Hopes of Fed standing pat on rate hikes drive Wall Street higher
(Reuters) - Wall Street’s main indexes climbed on Tuesday, as investors hoped for a more accommodative policy stance at the end of the Federal Reserve’s two-day meeting this week.
A flurry of downbeat economic data this month has supported market expectations that the Fed may reinforce a halt to further interest rates hikes. The meeting concludes its deliberations with a news conference on Wednesday.
Of particular interest to investors is the individual interest rate forecasts of policymakers, as well as any details on plans to reduce Fed’s holdings in bonds.
“We’re seeing stocks run up a little bit in anticipation of the Fed announcing no hike in 2019 and a curtailment of the balance sheet runoff,” said Bryan Reilly, managing director at CIBC U.S. Private Wealth Management in Boston.
The consumer discretionary sector provided the biggest boost to the benchmark S&P 500 as Amazon.com Inc rose 1.9 percent.
Also supporting markets were technology stocks.
Rate-sensitive financial stocks rose 0.24 percent, boosted by the big U.S. lenders. The bank sub-sector gained 0.26 percent, up for the fifth straight session.
At 11:15 a.m. ET the Dow Jones Industrial Average was up 119.12 points, or 0.46 percent, at 26,033.22, crossing the 26,000-point mark for the first time since March 4.
The S&P 500 was up 9.47 points, or 0.33 percent, at 2,842.41 and the Nasdaq Composite was up 23.66 points, or 0.31 percent, at 7,738.13.
Among the 11 major sectors, defensive utilities and real estate were the only two in the red while consumer staples was flat.
Optimism that the Fed will remain less aggressive in raising rates and hopes of a resolution to a bitter trade dispute between the U.S. and China helped the markets claw back most of their losses from late last year.
The benchmark S&P 500 is at a five-month high and is just 3.1 percent away from its record closing high in September.

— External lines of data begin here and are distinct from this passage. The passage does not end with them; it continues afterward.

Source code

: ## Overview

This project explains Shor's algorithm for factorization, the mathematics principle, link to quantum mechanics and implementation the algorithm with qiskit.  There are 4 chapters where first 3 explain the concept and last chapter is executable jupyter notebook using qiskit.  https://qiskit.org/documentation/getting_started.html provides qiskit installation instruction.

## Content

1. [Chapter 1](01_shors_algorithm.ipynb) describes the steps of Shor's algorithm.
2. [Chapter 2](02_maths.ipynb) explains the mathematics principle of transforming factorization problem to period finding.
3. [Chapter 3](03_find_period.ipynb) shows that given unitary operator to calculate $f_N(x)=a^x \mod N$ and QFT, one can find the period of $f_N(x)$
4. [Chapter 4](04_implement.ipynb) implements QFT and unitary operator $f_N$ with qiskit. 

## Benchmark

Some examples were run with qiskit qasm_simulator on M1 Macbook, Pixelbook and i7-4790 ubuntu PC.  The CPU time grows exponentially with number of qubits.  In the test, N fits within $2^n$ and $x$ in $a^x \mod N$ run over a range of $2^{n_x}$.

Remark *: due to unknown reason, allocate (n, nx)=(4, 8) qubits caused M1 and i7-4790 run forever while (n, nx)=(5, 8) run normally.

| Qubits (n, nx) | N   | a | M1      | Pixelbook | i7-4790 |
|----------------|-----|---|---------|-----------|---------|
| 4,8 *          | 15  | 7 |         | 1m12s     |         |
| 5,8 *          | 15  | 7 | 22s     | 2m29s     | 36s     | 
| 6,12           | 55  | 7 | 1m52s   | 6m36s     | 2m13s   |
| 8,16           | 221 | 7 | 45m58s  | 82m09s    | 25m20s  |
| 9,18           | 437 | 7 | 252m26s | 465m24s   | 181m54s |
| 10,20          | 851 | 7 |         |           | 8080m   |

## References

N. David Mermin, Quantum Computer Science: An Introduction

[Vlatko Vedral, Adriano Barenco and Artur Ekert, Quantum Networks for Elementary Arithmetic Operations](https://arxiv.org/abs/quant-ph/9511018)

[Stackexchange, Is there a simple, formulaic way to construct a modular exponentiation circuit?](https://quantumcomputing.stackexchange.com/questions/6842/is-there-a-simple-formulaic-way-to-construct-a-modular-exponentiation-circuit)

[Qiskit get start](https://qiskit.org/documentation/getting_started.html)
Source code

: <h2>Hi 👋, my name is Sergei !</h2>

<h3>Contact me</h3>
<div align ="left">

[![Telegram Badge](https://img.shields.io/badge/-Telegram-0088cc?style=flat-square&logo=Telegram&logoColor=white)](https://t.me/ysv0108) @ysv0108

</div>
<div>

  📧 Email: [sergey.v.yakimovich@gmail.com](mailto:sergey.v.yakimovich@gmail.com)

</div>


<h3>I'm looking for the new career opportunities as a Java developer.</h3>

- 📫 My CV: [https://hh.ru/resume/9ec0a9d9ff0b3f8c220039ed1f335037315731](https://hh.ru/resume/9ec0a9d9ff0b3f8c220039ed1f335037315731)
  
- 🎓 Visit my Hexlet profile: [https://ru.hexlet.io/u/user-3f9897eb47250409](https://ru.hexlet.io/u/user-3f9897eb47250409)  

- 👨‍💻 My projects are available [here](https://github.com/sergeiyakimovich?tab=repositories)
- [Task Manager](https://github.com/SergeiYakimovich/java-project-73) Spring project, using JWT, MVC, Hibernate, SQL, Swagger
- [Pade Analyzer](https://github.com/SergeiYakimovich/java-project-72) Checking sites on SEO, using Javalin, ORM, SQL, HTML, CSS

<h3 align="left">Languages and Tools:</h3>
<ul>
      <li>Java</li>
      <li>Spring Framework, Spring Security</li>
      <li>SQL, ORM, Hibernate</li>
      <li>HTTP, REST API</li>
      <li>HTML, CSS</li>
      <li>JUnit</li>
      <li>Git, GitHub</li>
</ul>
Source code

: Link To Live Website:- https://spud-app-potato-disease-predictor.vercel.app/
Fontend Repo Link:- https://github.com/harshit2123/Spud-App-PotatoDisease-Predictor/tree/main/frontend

Nvidia Corp rose 3.7 percent and boosted the Philadelphia SE chipmakers index by 1.19 percent after the chip designer partnered with Softbank Group Corp and LG Uplus Corp to deploy cloud gaming servers in Japan and Korea.
Fox Corp dropped 3.5 percent after its debut on the Nasdaq, marking a new phase for billionaire Rupert Murdoch’s media business after the $71 billion sale of Twenty-First Century Fox Inc’s film and television assets to Walt Disney Co.
Advancing issues outnumbered decliners for a 1.27-to-1 ratio on the NYSE. Declining issues outnumbered advancers for a 1.01-to-1 ratio on the Nasdaq.
The S&P index recorded 31 new 52-week highs and no new low, while the Nasdaq recorded 48 new highs and 20 new lows.